[seeking comments] Dynamically controlled performance test

markjmeier commented 2 years ago

Publicly posting this in case others can share interest or use cases around it.

The general idea would be to allow dynamic control of the number of VUs executing in a particular test while the test is running. Currently once the VUs are set there is no way to increase or decrease them without aborting the test and restarting it with new options. For the vast majority of cases setting VUs/Duration/Ramping patterns before the test starts is perfectly acceptable. In my view the best practice would likely remain to set your ramping patterns and run your test so they remain a constant if you need to further iterate your test.

The use case I've come across most commonly tends to be users who must test a production system and have a relatively short test window in which they are able to test the system. For these users if production was misbehaving they would want to scale back a test to let it recover while still collecting test data. Or - if things were healthy they could desire the ability to push on it a little bit harder

With that said - we have interest in hearing comments about this, good/bad/indifferent.

na-- commented 2 years ago

The use case I've come across most commonly tends to be users who must test a production system and have a relatively short test window in which they are able to test the system. For these users if production was misbehaving they would want to scale back a test to let it recover while still collecting test data. Or - if things were healthy they could desire the ability to push on it a little bit harder

If this is the most common use case, then it might be better addressed by something else. For example, a new executor or an enhancement of the arrival-rate executors that automatically scales the iteration rate up or down, depending on some rule or parameter :thinking: Say, something like "make up to X iters/s unless response times become over Y", or something like it that dynamically adjust load based on observations from the SUT. I remember reading some article like that a long time ago, but not exactly where it was.

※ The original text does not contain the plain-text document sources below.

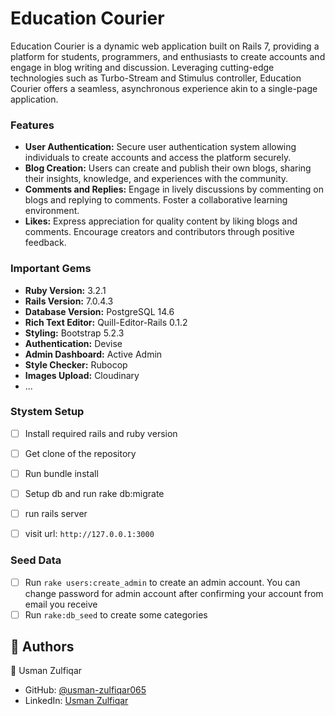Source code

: # Education Courier

Education Courier is a dynamic web application built on Rails 7, providing a platform for students, programmers, and enthusiasts to create accounts and engage in blog writing and discussion. Leveraging cutting-edge technologies such as Turbo-Stream and Stimulus controller, Education Courier offers a seamless, asynchronous experience akin to a single-page application.

### Features
* **User Authentication:** Secure user authentication system allowing individuals to create accounts and access the platform securely.
* **Blog Creation:** Users can create and publish their own blogs, sharing their insights, knowledge, and experiences with the community.
* **Comments and Replies:** Engage in lively discussions by commenting on blogs and replying to comments. Foster a collaborative learning environment.
* **Likes:** Express appreciation for quality content by liking blogs and comments. Encourage creators and contributors through positive feedback.

### Important Gems

* **Ruby Version:** 3.2.1
* **Rails Version:** 7.0.4.3
* **Database Version:** PostgreSQL 14.6
* **Rich Text Editor:** Quill-Editor-Rails 0.1.2
* **Styling:** Bootstrap 5.2.3
* **Authentication:** Devise
* **Admin Dashboard:** Active Admin
* **Style Checker:** Rubocop
* **Images Upload:** Cloudinary
* ...

### Stystem Setup

- [ ] Install required rails and ruby version
- [ ] Get clone of the repository
- [ ] Run bundle install
- [ ] Setup db and run rake db:migrate
- [ ] run rails server
- [ ] visit url: ` http://127.0.0.1:3000 `


### Seed Data

- [ ] Run ` rake users:create_admin ` to create an admin account. 
  You can change password for admin account after confirming your account from email you receive
- [ ] Run ` rake:db_seed ` to create some categories

## 👥 Authors <a name="authors"></a>

 👤 Usman Zulfiqar

- GitHub: [@usman-zulfiqar065](https://github.com/usman-zulfiqar065)
- LinkedIn: [Usman Zulfiqar](https://www.linkedin.com/in/usman-zulfiqar/)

Manually scaling tests up and down with a button in our webapp is not great. It will have a higher latency, for sure, even if we don't have any delays in processing cloud metrics. By the time a user scales down or stops their load tests, they might have already brought down production... Or, by Murphy's law, their internet will cut out exactly when they were supposed to stop the test :sweat_smile:

Moreover, manual control doesn't allow us to have automated alerts or analysis on the data. With automated rate adjustment, users can confidently schedule tests, knowing that they won't bring down their system. For example, they can schedule a test daily that hammers their web service at 100 RPS, but with an upper limit of http_req_duration <= 500ms. And if a particular run doesn't reach 100 RPS, we'd be able to alert them something like this:

Test run so-and-so exceeded the allowed limit of http_req_duration<=500ms at t=60s and iteration_rate=57 (out of a 100 iters/s goal)

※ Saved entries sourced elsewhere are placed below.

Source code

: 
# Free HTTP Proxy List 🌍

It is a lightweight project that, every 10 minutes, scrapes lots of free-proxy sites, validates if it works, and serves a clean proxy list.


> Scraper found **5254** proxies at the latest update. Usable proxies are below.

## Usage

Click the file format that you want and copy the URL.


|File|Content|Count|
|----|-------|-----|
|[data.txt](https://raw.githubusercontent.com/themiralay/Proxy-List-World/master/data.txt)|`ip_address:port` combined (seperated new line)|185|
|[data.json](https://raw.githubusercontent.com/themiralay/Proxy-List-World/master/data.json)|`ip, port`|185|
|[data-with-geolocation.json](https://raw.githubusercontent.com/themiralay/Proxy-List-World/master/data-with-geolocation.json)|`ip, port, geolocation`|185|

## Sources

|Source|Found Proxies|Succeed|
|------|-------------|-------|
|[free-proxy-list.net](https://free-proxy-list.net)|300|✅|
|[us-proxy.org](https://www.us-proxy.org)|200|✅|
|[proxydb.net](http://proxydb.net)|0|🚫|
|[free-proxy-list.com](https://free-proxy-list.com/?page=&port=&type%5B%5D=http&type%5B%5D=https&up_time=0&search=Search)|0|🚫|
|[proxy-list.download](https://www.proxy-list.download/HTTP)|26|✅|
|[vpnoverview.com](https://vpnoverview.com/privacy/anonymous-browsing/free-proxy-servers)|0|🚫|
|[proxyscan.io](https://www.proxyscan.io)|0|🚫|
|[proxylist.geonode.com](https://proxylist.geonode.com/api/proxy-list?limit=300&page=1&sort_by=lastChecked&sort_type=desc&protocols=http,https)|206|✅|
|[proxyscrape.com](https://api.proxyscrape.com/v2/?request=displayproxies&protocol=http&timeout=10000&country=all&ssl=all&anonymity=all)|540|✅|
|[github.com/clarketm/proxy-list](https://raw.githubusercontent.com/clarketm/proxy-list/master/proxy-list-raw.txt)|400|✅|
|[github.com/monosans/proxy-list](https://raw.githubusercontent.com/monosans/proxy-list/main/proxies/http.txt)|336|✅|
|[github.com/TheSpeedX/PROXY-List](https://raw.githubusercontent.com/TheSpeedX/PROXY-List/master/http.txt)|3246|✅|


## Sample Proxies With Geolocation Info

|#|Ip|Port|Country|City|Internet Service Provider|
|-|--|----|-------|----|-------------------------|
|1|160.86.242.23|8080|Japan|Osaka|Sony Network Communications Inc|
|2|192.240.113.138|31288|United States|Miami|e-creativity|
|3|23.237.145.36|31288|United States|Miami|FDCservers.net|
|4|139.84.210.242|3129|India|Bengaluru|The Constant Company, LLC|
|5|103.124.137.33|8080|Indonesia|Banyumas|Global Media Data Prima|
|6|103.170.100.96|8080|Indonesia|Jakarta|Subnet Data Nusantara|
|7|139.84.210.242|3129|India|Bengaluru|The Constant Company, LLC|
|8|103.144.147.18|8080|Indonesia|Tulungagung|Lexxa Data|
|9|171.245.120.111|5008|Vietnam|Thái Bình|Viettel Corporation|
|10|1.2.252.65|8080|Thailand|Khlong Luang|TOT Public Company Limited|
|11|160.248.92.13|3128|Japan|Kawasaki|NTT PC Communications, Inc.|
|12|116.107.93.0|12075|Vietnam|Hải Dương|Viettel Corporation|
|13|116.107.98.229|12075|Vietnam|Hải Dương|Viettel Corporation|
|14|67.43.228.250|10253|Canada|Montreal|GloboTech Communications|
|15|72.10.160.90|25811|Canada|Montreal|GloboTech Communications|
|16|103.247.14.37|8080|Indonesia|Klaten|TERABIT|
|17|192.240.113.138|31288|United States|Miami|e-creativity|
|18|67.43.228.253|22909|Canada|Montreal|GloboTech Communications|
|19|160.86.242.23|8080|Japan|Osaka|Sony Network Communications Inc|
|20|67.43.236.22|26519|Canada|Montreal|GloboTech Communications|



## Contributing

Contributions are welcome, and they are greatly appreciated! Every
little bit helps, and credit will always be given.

Finally, a benefit of something like this would be that it will probably work for both k6 OSS and k6 cloud. A drawback will be that it might be a bit more complicated to implement, especially in distributed execution... :thinking: WDYT?

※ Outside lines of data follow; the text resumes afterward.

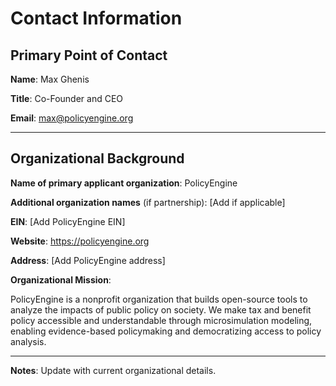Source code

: # Contact Information

## Primary Point of Contact

**Name**: Max Ghenis

**Title**: Co-Founder and CEO

**Email**: max@policyengine.org

---

## Organizational Background

**Name of primary applicant organization**: PolicyEngine

**Additional organization names** (if partnership): [Add if applicable]

**EIN**: [Add PolicyEngine EIN]

**Website**: https://policyengine.org

**Address**: [Add PolicyEngine address]

**Organizational Mission**:

PolicyEngine is a nonprofit organization that builds open-source tools to analyze the impacts of public policy on society. We make tax and benefit policy accessible and understandable through microsimulation modeling, enabling evidence-based policymaking and democratizing access to policy analysis.

---

**Notes**: Update with current organizational details.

markjmeier commented 2 years ago

I like what you propose as it removes the human element from it. A machine can react quicker and more consistently. I do wonder (and where I want comments from people interested) if this could actually be a binary choice or combination of choices. Are there situations where the decision to ramp down may not be as simple as response time is greater than some set value and it may need to be something like:

http_req_duration(p99) <= 500 during the last 5 trailing seconds and newOrders are not decreasing minute of minute

So someone might say, I'm okay to let response times stay higher as long as the number of new e-commerce orders are not decreasing.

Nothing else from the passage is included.